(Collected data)
Segment Open

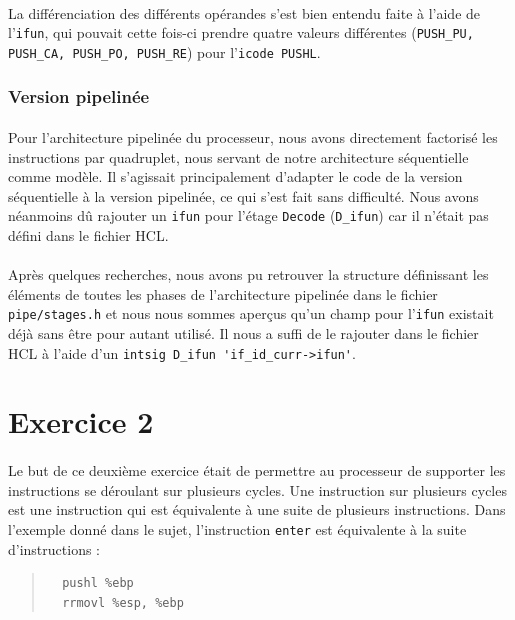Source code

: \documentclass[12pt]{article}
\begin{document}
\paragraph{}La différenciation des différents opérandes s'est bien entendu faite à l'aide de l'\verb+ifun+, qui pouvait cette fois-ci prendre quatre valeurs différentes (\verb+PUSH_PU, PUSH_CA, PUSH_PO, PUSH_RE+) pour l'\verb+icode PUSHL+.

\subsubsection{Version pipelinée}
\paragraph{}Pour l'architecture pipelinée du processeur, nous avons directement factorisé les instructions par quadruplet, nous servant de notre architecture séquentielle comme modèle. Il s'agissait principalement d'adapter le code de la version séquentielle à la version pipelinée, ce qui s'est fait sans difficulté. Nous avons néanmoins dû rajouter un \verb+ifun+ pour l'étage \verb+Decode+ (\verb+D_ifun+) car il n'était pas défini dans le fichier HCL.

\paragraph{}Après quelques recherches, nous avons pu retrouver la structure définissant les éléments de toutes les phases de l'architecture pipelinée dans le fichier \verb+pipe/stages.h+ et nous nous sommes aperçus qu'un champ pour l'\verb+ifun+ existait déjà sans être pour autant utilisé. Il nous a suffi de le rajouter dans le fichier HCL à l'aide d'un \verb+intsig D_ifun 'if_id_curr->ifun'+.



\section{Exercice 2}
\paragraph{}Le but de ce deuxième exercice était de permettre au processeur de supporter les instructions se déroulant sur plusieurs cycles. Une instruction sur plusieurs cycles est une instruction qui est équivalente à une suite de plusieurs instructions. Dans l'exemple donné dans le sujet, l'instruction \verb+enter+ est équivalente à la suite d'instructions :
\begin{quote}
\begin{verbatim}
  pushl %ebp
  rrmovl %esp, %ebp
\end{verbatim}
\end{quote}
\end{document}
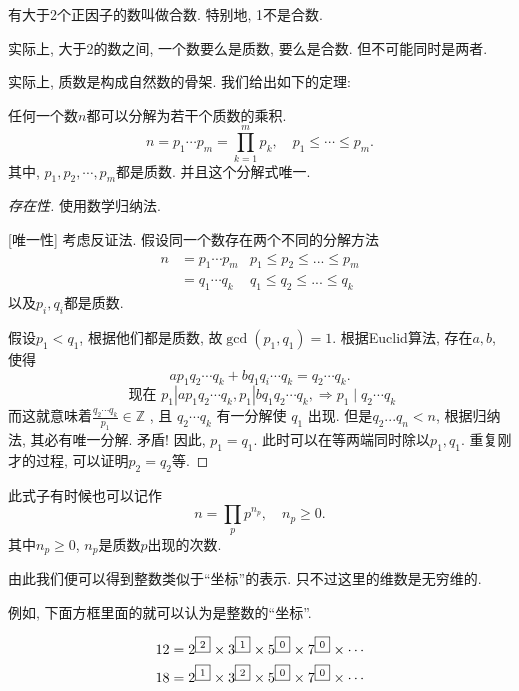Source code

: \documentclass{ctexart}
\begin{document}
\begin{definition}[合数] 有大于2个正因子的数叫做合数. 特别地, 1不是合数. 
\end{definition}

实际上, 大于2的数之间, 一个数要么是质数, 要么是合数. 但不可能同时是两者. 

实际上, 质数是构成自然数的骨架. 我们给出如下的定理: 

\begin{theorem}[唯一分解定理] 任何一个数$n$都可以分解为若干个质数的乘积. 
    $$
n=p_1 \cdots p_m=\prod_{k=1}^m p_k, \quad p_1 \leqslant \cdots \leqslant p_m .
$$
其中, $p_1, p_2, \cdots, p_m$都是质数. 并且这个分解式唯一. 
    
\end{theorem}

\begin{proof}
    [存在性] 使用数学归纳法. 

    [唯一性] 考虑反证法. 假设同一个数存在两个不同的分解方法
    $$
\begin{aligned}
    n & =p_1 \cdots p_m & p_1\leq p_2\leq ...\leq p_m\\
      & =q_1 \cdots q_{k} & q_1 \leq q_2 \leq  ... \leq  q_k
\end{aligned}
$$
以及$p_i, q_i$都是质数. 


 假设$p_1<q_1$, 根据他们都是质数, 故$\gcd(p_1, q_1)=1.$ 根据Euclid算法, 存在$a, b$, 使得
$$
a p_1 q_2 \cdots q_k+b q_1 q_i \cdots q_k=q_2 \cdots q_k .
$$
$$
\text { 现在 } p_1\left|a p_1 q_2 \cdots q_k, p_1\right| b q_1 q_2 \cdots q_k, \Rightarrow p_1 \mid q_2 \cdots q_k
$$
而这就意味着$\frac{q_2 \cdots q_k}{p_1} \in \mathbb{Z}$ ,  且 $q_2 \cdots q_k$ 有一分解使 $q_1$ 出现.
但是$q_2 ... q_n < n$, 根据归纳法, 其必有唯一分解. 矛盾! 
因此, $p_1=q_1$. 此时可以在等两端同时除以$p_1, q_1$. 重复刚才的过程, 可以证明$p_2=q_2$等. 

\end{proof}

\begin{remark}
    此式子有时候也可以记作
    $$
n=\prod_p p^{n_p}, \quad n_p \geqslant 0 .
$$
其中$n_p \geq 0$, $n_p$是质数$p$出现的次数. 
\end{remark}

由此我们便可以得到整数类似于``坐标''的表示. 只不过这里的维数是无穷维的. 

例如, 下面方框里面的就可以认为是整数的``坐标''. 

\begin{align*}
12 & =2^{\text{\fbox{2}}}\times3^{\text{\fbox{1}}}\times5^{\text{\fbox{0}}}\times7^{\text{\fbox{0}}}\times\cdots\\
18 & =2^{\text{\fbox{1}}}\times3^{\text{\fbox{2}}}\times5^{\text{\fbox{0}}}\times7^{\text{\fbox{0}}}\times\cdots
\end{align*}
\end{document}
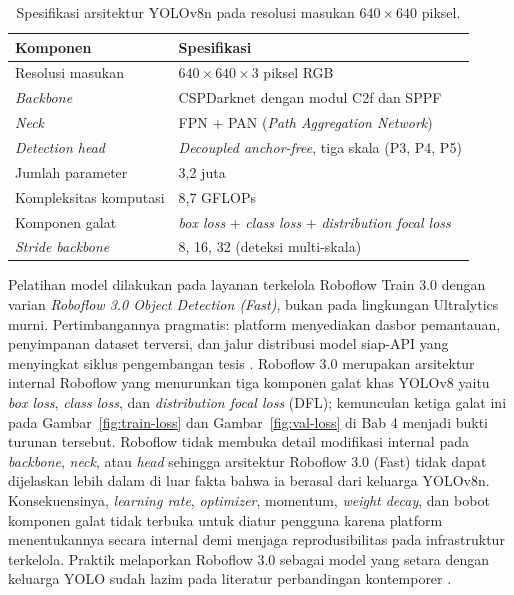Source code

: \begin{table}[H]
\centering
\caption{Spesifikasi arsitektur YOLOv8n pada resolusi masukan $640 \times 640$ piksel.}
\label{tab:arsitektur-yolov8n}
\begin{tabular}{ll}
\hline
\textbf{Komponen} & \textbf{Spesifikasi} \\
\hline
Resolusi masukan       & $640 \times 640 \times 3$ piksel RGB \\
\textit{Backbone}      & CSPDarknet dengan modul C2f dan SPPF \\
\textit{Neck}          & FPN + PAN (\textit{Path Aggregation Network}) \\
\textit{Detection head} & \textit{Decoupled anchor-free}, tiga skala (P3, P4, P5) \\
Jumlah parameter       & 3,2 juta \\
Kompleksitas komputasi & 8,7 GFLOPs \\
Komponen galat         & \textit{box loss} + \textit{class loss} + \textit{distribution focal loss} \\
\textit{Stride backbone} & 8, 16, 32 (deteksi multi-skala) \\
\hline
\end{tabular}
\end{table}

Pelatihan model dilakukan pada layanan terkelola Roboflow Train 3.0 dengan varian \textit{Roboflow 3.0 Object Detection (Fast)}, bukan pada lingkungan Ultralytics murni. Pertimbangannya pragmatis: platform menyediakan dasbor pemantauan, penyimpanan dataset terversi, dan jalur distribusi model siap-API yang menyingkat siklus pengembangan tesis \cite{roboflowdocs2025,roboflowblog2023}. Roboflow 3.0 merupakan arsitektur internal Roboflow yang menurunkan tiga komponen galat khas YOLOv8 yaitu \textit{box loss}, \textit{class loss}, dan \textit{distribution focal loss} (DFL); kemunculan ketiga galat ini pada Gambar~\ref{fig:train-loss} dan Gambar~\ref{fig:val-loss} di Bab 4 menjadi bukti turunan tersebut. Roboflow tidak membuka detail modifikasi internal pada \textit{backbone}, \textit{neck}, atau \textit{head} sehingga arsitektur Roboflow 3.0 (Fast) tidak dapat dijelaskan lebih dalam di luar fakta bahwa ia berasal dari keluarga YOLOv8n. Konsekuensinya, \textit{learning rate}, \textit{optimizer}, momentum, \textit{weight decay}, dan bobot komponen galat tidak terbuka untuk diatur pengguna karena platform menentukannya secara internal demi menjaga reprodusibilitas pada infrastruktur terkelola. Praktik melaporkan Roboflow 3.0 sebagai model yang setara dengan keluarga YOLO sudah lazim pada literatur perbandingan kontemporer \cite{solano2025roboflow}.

Segment Closed

• Task objective:
Print, exactly, each line above from the one with "有一分解使 $q_1$ 出现." to the one with "Kompleksitas komputasi & 8,7 GFLOPs \\", end lines included. Leave pictures out of it.

• Response area:
而这就意味着$\frac{q_2 \cdots q_k}{p_1} \in \mathbb{Z}$ ,  且 $q_2 \cdots q_k$ 有一分解使 $q_1$ 出现.
但是$q_2 ... q_n < n$, 根据归纳法, 其必有唯一分解. 矛盾! 
因此, $p_1=q_1$. 此时可以在等两端同时除以$p_1, q_1$. 重复刚才的过程, 可以证明$p_2=q_2$等. 

\end{proof}

\begin{remark}
    此式子有时候也可以记作
    $$
n=\prod_p p^{n_p}, \quad n_p \geqslant 0 .
$$
其中$n_p \geq 0$, $n_p$是质数$p$出现的次数. 
\end{remark}

由此我们便可以得到整数类似于``坐标''的表示. 只不过这里的维数是无穷维的. 

例如, 下面方框里面的就可以认为是整数的``坐标''. 

\begin{align*}
12 & =2^{\text{\fbox{2}}}\times3^{\text{\fbox{1}}}\times5^{\text{\fbox{0}}}\times7^{\text{\fbox{0}}}\times\cdots\\
18 & =2^{\text{\fbox{1}}}\times3^{\text{\fbox{2}}}\times5^{\text{\fbox{0}}}\times7^{\text{\fbox{0}}}\times\cdots
\end{align*}
\end{document}
Source code

: \begin{table}[H]
\centering
\caption{Spesifikasi arsitektur YOLOv8n pada resolusi masukan $640 \times 640$ piksel.}
\label{tab:arsitektur-yolov8n}
\begin{tabular}{ll}
\hline
\textbf{Komponen} & \textbf{Spesifikasi} \\
\hline
Resolusi masukan       & $640 \times 640 \times 3$ piksel RGB \\
\textit{Backbone}      & CSPDarknet dengan modul C2f dan SPPF \\
\textit{Neck}          & FPN + PAN (\textit{Path Aggregation Network}) \\
\textit{Detection head} & \textit{Decoupled anchor-free}, tiga skala (P3, P4, P5) \\
Jumlah parameter       & 3,2 juta \\
Kompleksitas komputasi & 8,7 GFLOPs \\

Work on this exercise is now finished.